Dataset excerpts

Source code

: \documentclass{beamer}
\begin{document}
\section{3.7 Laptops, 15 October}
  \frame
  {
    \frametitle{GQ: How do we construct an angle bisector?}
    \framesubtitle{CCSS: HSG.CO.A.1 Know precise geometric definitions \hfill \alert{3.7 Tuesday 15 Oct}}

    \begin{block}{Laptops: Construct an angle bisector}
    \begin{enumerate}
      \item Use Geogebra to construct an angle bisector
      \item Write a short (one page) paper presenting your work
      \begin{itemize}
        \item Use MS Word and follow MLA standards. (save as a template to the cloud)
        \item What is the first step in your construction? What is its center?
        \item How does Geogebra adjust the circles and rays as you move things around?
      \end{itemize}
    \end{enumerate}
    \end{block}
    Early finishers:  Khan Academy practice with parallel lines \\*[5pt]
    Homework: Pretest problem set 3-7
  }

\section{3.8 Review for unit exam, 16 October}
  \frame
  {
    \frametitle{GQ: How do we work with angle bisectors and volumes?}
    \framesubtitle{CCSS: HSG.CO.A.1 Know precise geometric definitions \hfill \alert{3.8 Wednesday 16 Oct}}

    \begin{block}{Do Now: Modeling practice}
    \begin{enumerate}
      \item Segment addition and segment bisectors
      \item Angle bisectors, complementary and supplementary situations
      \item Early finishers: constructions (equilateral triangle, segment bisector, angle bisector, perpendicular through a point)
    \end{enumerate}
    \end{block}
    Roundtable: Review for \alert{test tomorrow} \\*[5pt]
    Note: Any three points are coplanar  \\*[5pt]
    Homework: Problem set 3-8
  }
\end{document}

Work item:
The required output is the lines from the one holding "we work with" through the last line of the entries above, copied exactly.

Response to this exercise:
    \frametitle{GQ: How do we work with angle bisectors and volumes?}
    \framesubtitle{CCSS: HSG.CO.A.1 Know precise geometric definitions \hfill \alert{3.8 Wednesday 16 Oct}}

    \begin{block}{Do Now: Modeling practice}
    \begin{enumerate}
      \item Segment addition and segment bisectors
      \item Angle bisectors, complementary and supplementary situations
      \item Early finishers: constructions (equilateral triangle, segment bisector, angle bisector, perpendicular through a point)
    \end{enumerate}
    \end{block}
    Roundtable: Review for \alert{test tomorrow} \\*[5pt]
    Note: Any three points are coplanar  \\*[5pt]
    Homework: Problem set 3-8
  }
\end{document}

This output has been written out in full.